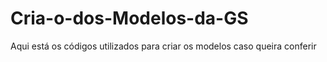 # Cria-o-dos-Modelos-da-GS
Aqui está os códigos utilizados para criar os modelos caso queira conferir
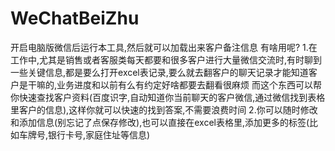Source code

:# WeChatBeiZhu
开启电脑版微信后运行本工具,然后就可以加载出来客户备注信息
有啥用呢?
1.在工作中,尤其是销售或者客服类每天都要和很多客户进行大量微信交流时,有时聊到一些关键信息,都是要么打开excel表记录,要么就去翻客户的聊天记录才能知道客户是干嘛的,业务进度和以前有么有约定好啥都要去翻看很麻烦
而这个东西可以帮你快速查找客户资料(百度识字,自动知道你当前聊天的客户微信,通过微信找到表格里客户的信息),这样你就可以快速的找到答案,不需要浪费时间
2.你可以随时修改和添加信息(别忘记了点保存修改),也可以直接在excel表格里,添加更多的标签(比如车牌号,银行卡号,家庭住址等信息)
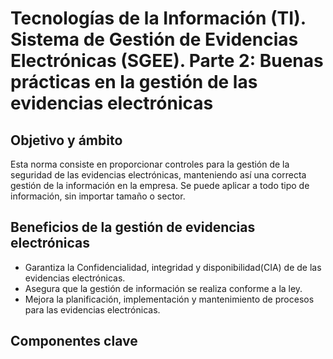# Tecnologías de la Información (TI). Sistema de Gestión de Evidencias Electrónicas (SGEE). Parte 2: Buenas prácticas en la gestión de las evidencias electrónicas

## Objetivo y ámbito

Esta norma consiste en proporcionar controles para la gestión de la seguridad de las evidencias electrónicas, manteniendo así una correcta gestión de la información en la empresa. Se puede aplicar a todo tipo de información, sin importar tamaño o sector.

## Beneficios de la gestión de evidencias electrónicas

- Garantiza la Confidencialidad, integridad y disponibilidad(CIA) de de las evidencias electrónicas.
- Asegura que la gestión de información se realiza conforme a la ley.
- Mejora la planificación, implementación y mantenimiento de procesos para las evidencias electrónicas.

## Componentes clave

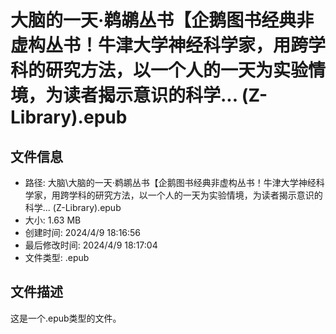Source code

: ﻿# 大脑的一天·鹈鹕丛书【企鹅图书经典非虚构丛书！牛津大学神经科学家，用跨学科的研究方法，以一个人的一天为实验情境，为读者揭示意识的科学... (Z-Library).epub

## 文件信息
- 路径: 大脑\大脑的一天·鹈鹕丛书【企鹅图书经典非虚构丛书！牛津大学神经科学家，用跨学科的研究方法，以一个人的一天为实验情境，为读者揭示意识的科学... (Z-Library).epub
- 大小: 1.63 MB
- 创建时间: 2024/4/9 18:16:56
- 最后修改时间: 2024/4/9 18:17:04
- 文件类型: .epub

## 文件描述
这是一个.epub类型的文件。

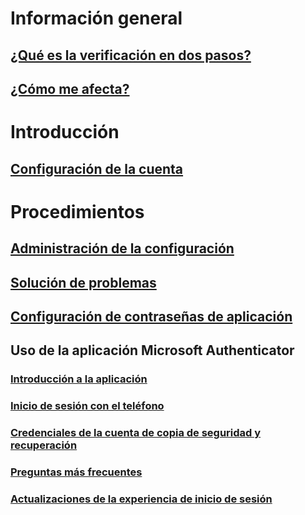 # Información general
## [¿Qué es la verificación en dos pasos?](multi-factor-authentication-end-user.md)
## [¿Cómo me afecta?](multi-factor-authentication-end-user-signin.md)

# Introducción
## [Configuración de la cuenta](multi-factor-authentication-end-user-first-time.md)

# Procedimientos
## [Administración de la configuración](multi-factor-authentication-end-user-manage-settings.md)
## [Solución de problemas](multi-factor-authentication-end-user-troubleshoot.md)
## [Configuración de contraseñas de aplicación](multi-factor-authentication-end-user-app-passwords.md)
## Uso de la aplicación Microsoft Authenticator
### [Introducción a la aplicación](microsoft-authenticator-app-how-to.md)
### [Inicio de sesión con el teléfono](microsoft-authenticator-app-phone-signin-faq.md)
### [Credenciales de la cuenta de copia de seguridad y recuperación](microsoft-authenticator-app-backup-and-recovery.md)
### [Preguntas más frecuentes](microsoft-authenticator-app-faq.md)
### [Actualizaciones de la experiencia de inicio de sesión](sign-in-experience-updates.md)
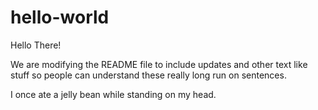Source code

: hello-world
===========

Hello There!

We are modifying the README file to include updates and other text like stuff so people can understand these really long run on sentences. 

I once ate a jelly bean while standing on my head.
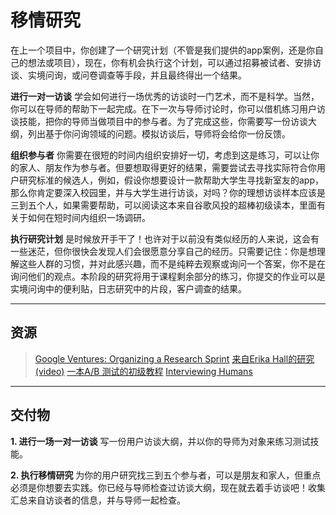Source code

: # 移情研究

在上一个项目中，你创建了一个研究计划（不管是我们提供的app案例，还是你自己的想法或项目），现在，你有机会执行这个计划，可以通过招募被试者、安排访谈、实境问询，或问卷调查等手段，并且最终得出一个结果。

**进行一对一访谈**
学会如何进行一场优秀的访谈时一门艺术，而不是科学。当然，你可以在导师的帮助下一起完成。在下一次与导师讨论时，你可以借机练习用户访谈技能，把你的导师当做项目中的参与者。为了完成这些，你需要写一份访谈大纲，列出基于你问询领域的问题。模拟访谈后，导师将会给你一份反馈。

**组织参与者**
你需要在很短的时间内组织安排好一切，考虑到这是练习，可以让你的家人、朋友作为参与者。但要想取得更好的结果，需要尝试去寻找实际符合你用户研究标准的候选人，例如，假设你想要设计一款帮助大学生寻找新室友的app，那么你肯定要深入校园里，并与大学生进行访谈，对吗？你的理想访谈样本应该是三到五个人，如果需要帮助，可以阅读这本来自谷歌风投的超棒初级读本，里面有关于如何在短时间内组织一场调研。

**执行研究计划**
是时候放开手干了！也许对于以前没有类似经历的人来说，这会有一些迷茫，但你很快会发现人们会很愿意分享自己的经历。只需要记住：你是想理解这些人群的习惯，并对此感兴趣，而不是纯粹去观察或询问一个答案，你不是在询问他们的观点。本阶段的研究将用于课程剩余部分的练习，你提交的作业可以是实境问询中的便利贴，日志研究中的片段，客户调查的结果。


-----------

## 资源
> [Google Ventures: Organizing a Research Sprint](https://library.gv.com/the-gv-research-sprint-start-recruiting-participants-day-1-8fa0bc1c8e71#.9pn665svk)
> [来自Erika Hall的研究 (video)](https://vimeo.com/129039134)
> [一本A/B 测试的初级教程](http://alistapart.com/article/a-primer-on-a-b-testing)
> [Interviewing Humans](http://alistapart.com/article/interviewing-humans)

-----------

## 交付物
**1. 进行一场一对一访谈**
写一份用户访谈大纲，并以你的导师为对象来练习测试技能。

**2. 执行移情研究**
为你的用户研究找三到五个参与者，可以是朋友和家人，但重点必须是你想要去实践。你已经与导师检查过访谈大纲，现在就去着手访谈吧！收集汇总来自访谈者的信息，并与导师一起检查。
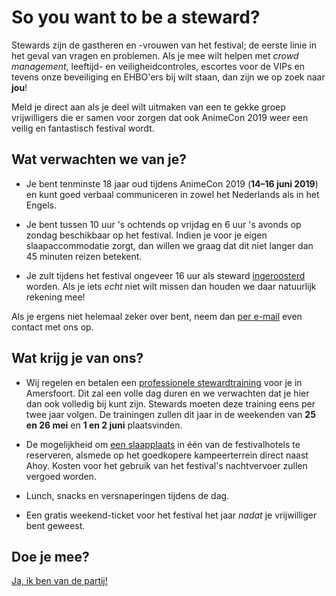 # So you want to be a steward?

Stewards zijn de gastheren en -vrouwen van het festival; de eerste linie in het geval van vragen en
problemen. Als je mee wilt helpen met _crowd management_, leeftijd- en veiligheidcontroles, escortes
voor de VIPs en tevens onze beveiliging en EHBO'ers bij wilt staan, dan zijn we op zoek naar **jou**!

Meld je direct aan als je deel wilt uitmaken van een te gekke groep vrijwilligers die er samen voor
zorgen dat ook AnimeCon 2019 weer een veilig en fantastisch festival wordt.

## Wat verwachten we van je?

  * Je bent tenminste 18 jaar oud tijdens AnimeCon 2019 (**14–16 juni 2019**) en kunt goed verbaal
    communiceren in zowel het Nederlands als in het Engels.

  * Je bent tussen 10 uur 's ochtends op vrijdag en 6 uur 's avonds op zondag beschikbaar op het
    festival. Indien je voor je eigen slaapaccommodatie zorgt, dan willen we graag dat dit niet
    langer dan 45 minuten reizen betekent.

  * Je zult tijdens het festival ongeveer 16 uur als steward [ingeroosterd](rooster.html) worden.
    Als je iets _echt_ niet wilt missen dan houden we daar natuurlijk rekening mee!

Als je ergens niet helemaal zeker over bent, neem dan [per e-mail](mailto:security@animecon.nl) even
contact met ons op.

## Wat krijg je van ons?

  * Wij regelen en betalen een [professionele stewardtraining](training.html) voor je in Amersfoort.
    Dit zal een volle dag duren en we verwachten dat je hier dan ook volledig bij kunt zijn. Stewards
    moeten deze training eens per twee jaar volgen. De trainingen zullen dit jaar in de weekenden
    van **25 en 26 mei** en **1 en 2 juni** plaatsvinden.

  * De mogelijkheid om [een slaapplaats](hotel.html) in één van de festivalhotels te reserveren,
    alsmede op het goedkopere kampeerterrein direct naast Ahoy. Kosten voor het gebruik van het
    festival's nachtvervoer zullen vergoed worden.

  * Lunch, snacks en versnaperingen tijdens de dag.

  * Een gratis weekend-ticket voor het festival het jaar _nadat_ je vrijwilliger bent geweest.

## Doe je mee?

[Ja, ik ben van de partij!](registratie.html)
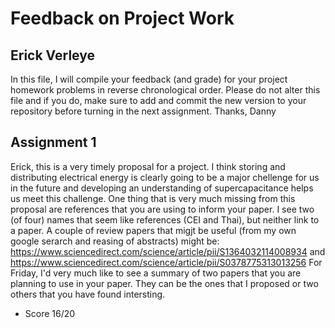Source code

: # Feedback on Project Work
## Erick Verleye

In this file, I will compile your feedback (and grade) for your project homework problems in reverse chronological order. Please do not alter this file and if you do, make sure to add and commit the new version to your repository before turning in the next assignment. Thanks, Danny

## Assignment 1

Erick, this is a very timely proposal for a project. I think storing and distributing electrical energy is clearly going to be a major chellenge for us in the future and developing an understanding of supercapacitance helps us meet this challenge. One thing that is very much missing from this proposal are references that you are using to inform your paper. I see two (of four) names that seem like references (CEI and Thai), but neither link to a paper. A couple of review papers that migjt be useful (from my own google serarch and reasing of abstracts) might be:
https://www.sciencedirect.com/science/article/pii/S1364032114008934
and
https://www.sciencedirect.com/science/article/pii/S0378775313013256
For Friday, I'd very much like to see a summary of two papers that you are planning to use in your paper. They can be the ones that I proposed or two others that you have found intersting.

* Score 16/20
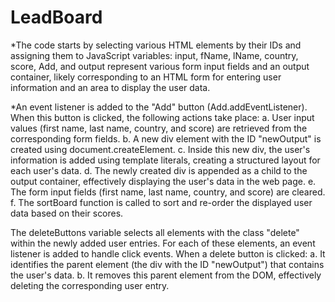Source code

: # LeadBoard

*The code starts by selecting various HTML elements by their IDs and assigning them to JavaScript variables:
input, fName, lName, country, score, Add, and output represent various form input fields and an output container,
likely corresponding to an HTML form for entering user information and an area to display the user data.

*An event listener is added to the "Add" button (Add.addEventListener). When this button is clicked, the following actions take place:
a. User input values (first name, last name, country, and score) are retrieved from the corresponding form fields.
b. A new div element with the ID "newOutput" is created using document.createElement.
c. Inside this new div, the user's information is added using template literals, creating a structured layout for each user's data.
d. The newly created div is appended as a child to the output container, effectively displaying the user's data in the web page.
e. The form input fields (first name, last name, country, and score) are cleared.
f. The sortBoard function is called to sort and re-order the displayed user data based on their scores.

The deleteButtons variable selects all elements with the class "delete" within the newly added user entries.
For each of these elements, an event listener is added to handle click events. When a delete button is clicked:
a. It identifies the parent element (the div with the ID "newOutput") that contains the user's data.
b. It removes this parent element from the DOM, effectively deleting the corresponding user entry.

■ ■ ■ ■

Starting from the records above, filter out all lines except those containing the word "cuenta".

## [Configuración de la cuenta](multi-factor-authentication-end-user-first-time.md)
### [Credenciales de la cuenta de copia de seguridad y recuperación](microsoft-authenticator-app-backup-and-recovery.md)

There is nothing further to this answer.